September 8, 2004 7:54 PM   Subscribe

As a self-imposed php refresher, I've recently been toying around with writing custom movable type submission frontends for a few less web-literate family members (Basically just simplified forms that throw the user input into the MT mysql database). I've got everything ticking along nicely, but none of the submitted entries will show up until I log in and rebuild the site from within movable type. My question: Is there some way to either force a rebuild from a custom form, or automate a rebuild? I've searched the MT forums with no success. I'm using MT 2.64 with minimal knowledge of its inner workings. Any suggestions / pointers / links are appreciated!
posted by adamkempa to Computers & Internet (6 answers total)
adamkempa: yes. Easiest way is probably to grab a copy of the url that triggers mt.cgi into doing the rebuild. Then do an httpget on that (with an appropriate user/password thrown in the field).

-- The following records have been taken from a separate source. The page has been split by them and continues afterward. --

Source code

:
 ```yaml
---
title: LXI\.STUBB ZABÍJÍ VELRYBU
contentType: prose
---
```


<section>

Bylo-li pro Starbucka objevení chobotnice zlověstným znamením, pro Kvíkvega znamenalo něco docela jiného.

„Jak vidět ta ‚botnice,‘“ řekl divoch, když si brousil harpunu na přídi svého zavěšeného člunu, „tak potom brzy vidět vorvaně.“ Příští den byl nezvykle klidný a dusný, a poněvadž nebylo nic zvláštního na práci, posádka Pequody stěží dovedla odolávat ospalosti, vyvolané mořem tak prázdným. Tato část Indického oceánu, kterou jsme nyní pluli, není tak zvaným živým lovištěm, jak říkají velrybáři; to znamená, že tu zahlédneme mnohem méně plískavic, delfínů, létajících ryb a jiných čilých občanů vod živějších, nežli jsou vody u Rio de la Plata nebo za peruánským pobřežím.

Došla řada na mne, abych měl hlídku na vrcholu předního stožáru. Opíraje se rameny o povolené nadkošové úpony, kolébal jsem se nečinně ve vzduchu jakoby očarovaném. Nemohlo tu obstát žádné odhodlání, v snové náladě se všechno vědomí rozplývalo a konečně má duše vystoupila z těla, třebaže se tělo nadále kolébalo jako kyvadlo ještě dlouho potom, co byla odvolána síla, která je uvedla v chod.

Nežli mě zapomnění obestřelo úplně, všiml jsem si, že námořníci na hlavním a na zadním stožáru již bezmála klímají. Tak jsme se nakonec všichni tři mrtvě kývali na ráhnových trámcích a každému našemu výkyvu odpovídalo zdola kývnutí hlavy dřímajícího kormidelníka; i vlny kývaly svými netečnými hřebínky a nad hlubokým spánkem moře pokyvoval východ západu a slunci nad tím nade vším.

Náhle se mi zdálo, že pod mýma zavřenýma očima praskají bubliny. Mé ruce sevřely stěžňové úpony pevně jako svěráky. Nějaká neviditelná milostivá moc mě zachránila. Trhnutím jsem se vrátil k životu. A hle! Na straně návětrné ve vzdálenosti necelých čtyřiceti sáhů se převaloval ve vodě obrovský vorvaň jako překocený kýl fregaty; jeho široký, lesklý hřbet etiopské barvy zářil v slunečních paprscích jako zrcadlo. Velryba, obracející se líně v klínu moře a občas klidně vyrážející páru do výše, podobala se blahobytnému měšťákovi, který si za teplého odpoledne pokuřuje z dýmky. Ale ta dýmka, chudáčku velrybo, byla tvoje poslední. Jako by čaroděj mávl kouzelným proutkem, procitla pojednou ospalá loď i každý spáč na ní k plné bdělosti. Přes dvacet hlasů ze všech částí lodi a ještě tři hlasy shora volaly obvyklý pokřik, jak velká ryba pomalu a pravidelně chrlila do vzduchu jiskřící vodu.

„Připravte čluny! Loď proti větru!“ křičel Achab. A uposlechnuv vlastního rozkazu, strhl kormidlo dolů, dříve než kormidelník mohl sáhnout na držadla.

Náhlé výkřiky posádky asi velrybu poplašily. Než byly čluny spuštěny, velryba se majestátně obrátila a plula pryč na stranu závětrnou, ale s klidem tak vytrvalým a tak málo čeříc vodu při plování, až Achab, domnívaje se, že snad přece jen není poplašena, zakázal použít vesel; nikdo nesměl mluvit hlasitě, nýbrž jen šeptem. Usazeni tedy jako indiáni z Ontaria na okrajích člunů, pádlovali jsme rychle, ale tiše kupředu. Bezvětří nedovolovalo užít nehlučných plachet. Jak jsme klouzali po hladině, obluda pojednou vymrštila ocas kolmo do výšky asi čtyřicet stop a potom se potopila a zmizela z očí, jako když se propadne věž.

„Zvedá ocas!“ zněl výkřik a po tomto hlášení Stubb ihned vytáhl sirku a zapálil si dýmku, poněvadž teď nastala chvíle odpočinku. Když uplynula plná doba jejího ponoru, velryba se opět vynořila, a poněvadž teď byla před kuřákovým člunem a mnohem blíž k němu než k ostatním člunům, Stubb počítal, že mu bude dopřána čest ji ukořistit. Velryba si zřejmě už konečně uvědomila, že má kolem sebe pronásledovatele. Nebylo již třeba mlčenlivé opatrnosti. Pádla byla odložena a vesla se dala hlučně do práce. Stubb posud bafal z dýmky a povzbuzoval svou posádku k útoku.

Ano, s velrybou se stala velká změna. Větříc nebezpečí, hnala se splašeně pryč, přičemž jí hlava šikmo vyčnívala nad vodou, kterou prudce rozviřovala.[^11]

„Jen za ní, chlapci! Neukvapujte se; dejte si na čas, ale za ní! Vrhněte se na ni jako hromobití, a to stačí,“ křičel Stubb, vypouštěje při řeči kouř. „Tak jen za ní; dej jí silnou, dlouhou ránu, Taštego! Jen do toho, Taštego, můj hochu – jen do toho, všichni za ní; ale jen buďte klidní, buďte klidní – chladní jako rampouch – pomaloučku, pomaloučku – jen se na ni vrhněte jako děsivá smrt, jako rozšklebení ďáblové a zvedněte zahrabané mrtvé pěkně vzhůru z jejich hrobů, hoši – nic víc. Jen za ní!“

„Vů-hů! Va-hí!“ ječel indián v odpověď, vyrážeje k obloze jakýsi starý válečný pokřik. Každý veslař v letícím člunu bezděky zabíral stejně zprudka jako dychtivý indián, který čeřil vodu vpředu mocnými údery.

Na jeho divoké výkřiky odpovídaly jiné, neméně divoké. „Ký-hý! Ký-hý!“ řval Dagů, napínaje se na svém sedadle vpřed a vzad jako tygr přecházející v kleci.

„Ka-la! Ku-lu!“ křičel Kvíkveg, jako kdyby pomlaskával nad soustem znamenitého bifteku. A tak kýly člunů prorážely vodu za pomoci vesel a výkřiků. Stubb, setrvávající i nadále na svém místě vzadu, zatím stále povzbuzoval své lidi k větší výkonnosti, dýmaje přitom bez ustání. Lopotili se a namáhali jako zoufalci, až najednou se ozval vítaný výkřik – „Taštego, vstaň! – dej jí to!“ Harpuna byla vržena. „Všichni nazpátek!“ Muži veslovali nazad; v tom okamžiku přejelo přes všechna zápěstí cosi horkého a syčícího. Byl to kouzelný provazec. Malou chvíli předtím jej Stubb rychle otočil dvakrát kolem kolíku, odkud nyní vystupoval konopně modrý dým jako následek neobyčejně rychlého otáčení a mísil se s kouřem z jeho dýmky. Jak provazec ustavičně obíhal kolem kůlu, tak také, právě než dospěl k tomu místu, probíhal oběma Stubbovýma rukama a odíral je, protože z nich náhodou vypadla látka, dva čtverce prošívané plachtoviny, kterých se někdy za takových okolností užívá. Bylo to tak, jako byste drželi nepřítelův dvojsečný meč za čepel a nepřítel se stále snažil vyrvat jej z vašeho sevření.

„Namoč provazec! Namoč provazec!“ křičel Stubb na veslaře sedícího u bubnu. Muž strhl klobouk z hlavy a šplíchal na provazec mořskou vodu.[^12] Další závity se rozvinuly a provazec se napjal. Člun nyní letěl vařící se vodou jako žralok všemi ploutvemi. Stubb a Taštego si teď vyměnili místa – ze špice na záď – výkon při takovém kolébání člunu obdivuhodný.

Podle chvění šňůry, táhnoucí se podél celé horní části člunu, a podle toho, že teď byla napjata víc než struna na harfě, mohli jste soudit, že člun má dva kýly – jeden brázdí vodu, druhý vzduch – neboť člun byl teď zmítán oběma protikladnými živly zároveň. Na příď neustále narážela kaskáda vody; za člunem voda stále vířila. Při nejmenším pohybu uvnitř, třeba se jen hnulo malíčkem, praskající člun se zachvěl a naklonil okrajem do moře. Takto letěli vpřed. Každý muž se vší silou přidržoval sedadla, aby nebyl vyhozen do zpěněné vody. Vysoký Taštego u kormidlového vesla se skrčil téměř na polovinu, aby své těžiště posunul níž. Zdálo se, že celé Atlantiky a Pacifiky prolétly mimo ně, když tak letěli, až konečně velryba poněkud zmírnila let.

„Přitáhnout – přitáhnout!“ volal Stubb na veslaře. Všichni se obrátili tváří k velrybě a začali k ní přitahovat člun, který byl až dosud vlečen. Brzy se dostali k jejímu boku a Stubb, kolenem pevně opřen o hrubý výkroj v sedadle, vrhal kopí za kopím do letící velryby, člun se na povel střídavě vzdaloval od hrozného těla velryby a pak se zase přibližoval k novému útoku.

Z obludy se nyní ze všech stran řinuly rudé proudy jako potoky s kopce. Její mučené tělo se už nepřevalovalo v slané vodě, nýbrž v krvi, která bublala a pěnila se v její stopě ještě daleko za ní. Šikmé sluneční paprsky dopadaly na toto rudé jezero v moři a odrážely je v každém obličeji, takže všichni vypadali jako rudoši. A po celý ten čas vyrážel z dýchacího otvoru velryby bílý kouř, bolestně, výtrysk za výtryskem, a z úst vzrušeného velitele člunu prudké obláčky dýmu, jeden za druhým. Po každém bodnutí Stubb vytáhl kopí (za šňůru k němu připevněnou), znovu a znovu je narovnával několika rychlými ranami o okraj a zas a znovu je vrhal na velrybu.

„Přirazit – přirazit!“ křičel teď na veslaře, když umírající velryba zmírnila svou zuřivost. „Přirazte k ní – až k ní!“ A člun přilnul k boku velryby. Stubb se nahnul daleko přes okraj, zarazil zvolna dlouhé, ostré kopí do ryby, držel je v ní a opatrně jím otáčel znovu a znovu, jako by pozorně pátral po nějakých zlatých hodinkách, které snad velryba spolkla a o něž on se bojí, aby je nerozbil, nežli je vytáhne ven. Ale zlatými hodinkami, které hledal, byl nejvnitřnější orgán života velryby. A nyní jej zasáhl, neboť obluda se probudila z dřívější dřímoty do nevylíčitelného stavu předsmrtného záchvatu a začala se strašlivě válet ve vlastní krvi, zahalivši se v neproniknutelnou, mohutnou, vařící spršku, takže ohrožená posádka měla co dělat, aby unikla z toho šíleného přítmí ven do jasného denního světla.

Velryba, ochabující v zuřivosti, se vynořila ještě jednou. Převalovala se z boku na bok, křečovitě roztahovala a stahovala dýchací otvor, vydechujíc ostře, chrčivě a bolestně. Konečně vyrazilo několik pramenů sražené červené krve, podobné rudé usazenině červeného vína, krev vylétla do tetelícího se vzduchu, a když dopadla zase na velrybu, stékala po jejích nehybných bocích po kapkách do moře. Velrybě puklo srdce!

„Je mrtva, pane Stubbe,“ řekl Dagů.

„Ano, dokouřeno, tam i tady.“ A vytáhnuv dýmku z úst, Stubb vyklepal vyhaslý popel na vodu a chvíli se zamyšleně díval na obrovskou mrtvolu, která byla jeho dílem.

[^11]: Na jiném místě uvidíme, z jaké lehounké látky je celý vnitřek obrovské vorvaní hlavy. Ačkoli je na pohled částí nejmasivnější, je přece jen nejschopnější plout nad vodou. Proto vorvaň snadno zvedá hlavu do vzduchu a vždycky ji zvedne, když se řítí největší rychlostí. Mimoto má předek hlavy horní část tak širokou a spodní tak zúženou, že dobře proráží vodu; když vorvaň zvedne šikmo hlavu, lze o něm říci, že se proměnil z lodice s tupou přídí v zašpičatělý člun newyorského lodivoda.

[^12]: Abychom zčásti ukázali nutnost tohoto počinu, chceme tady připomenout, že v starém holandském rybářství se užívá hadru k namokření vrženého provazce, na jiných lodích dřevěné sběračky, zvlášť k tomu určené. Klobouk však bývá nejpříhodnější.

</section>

I'm interested in your code, BTW, I've taken several stabs at this and the only way I've ever gotten it to work is by (a) going direct to database in PHP and (b) sneaking things in the back door via the import feature.
posted by weston at 8:04 PM on September 8, 2004

Why not use the XML-RPC API instead? MT documentation is here, and relevant PHP documentation is here. It'll do an update the way it ought to be done, so you don't have to worry about forcing a rebuild. As a bonus, your frontend can be backend-agnostic -- it will work with Blogger, MovableType, or any other software that supports the Blogger XML-RPC API. I once wrote a very, very small frontend in PHP that did this, and it worked like a charm. I'd offer it to you, but I can't for the life of me figure out what I've done with it.
posted by uncleozzy at 8:23 PM on September 8, 2004

Have you asked on the Movable Type support forums? A lot of people don't seem to know they exist, especially since Six Apart has hidden the link to them so well since the release of v3.
posted by bcwinters at 9:11 PM on September 8, 2004

alternatively, schedule rebuilds with trickle or the new fangled scheduled publishing feetch.
posted by mwhybark at 9:41 PM on September 8, 2004

Here's a little more on my suggested method:


appears to trigger rebuilding, although it complains with a few error messages for which I'm not sure of the consequences yet...

The XML-RPC method may be a better one. It's slightly more unwieldly than just hitting a URL via httpget, but it's probably more correct in terms of well-defined behavior.
posted by weston at 9:55 PM on September 8, 2004

This just in from a fellow mefite who, for some reason, can't log in at the moment:
I run a site that features an different MT entry from the archive each day. I use mt-rebuild, avery handy plugin, along with a cron job that triggers the rebuild every night at midnight. I'm a relative novice, so I had to tinker with the croncommand for a while before I got it to work right, but once I got it set up, it's been fantastic. The cron job has been running every night for months, and I haven't had a single problem with it.
If you want timed automation instead of having a PHP script trigger rebuild, this setup could be good.